Stored dataset items:
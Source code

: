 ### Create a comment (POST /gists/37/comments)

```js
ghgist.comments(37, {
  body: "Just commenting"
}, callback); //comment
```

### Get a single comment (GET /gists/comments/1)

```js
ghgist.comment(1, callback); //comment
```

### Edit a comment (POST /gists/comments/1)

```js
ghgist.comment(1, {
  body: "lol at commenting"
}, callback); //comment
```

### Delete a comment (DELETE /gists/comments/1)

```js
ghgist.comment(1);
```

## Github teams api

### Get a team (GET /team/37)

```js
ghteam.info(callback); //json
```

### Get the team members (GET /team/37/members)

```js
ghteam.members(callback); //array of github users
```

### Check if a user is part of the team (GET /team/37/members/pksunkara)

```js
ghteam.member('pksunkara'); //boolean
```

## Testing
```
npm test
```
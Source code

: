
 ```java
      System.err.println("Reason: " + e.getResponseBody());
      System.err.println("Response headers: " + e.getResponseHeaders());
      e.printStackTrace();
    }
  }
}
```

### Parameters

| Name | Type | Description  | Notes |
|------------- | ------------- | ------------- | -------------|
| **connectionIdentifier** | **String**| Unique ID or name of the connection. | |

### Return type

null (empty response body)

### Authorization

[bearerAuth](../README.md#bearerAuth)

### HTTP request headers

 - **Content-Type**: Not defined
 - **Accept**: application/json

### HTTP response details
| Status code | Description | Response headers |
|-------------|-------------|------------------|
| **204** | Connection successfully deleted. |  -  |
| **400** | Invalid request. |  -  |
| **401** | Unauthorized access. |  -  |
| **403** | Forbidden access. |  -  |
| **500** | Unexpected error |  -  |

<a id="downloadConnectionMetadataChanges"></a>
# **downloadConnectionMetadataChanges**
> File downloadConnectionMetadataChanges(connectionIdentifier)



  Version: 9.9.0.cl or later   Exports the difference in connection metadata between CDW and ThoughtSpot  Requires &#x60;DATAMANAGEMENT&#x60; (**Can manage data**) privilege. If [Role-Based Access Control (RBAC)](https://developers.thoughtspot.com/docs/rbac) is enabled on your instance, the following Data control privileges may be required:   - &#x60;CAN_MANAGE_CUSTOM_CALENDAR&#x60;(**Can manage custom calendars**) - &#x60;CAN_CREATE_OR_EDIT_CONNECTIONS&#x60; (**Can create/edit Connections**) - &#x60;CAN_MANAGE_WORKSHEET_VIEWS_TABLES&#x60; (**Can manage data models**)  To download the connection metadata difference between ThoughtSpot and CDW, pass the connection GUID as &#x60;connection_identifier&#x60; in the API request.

The problem: Return only the exact lines from the opening of the records through the line that contains "Forbidden access. |", both included.

Solution:
Source code

: ### Create a comment (POST /gists/37/comments)

```js
ghgist.comments(37, {
  body: "Just commenting"
}, callback); //comment
```

### Get a single comment (GET /gists/comments/1)

```js
ghgist.comment(1, callback); //comment
```

### Edit a comment (POST /gists/comments/1)

```js
ghgist.comment(1, {
  body: "lol at commenting"
}, callback); //comment
```

### Delete a comment (DELETE /gists/comments/1)

```js
ghgist.comment(1);
```

## Github teams api

### Get a team (GET /team/37)

```js
ghteam.info(callback); //json
```

### Get the team members (GET /team/37/members)

```js
ghteam.members(callback); //array of github users
```

### Check if a user is part of the team (GET /team/37/members/pksunkara)

```js
ghteam.member('pksunkara'); //boolean
```

## Testing
```
npm test
```
Source code

:
 ```java
      System.err.println("Reason: " + e.getResponseBody());
      System.err.println("Response headers: " + e.getResponseHeaders());
      e.printStackTrace();
    }
  }
}
```

### Parameters

| Name | Type | Description  | Notes |
|------------- | ------------- | ------------- | -------------|
| **connectionIdentifier** | **String**| Unique ID or name of the connection. | |

### Return type

null (empty response body)

### Authorization

[bearerAuth](../README.md#bearerAuth)

### HTTP request headers

 - **Content-Type**: Not defined
 - **Accept**: application/json

### HTTP response details
| Status code | Description | Response headers |
|-------------|-------------|------------------|
| **204** | Connection successfully deleted. |  -  |
| **400** | Invalid request. |  -  |
| **401** | Unauthorized access. |  -  |
| **403** | Forbidden access. |  -  |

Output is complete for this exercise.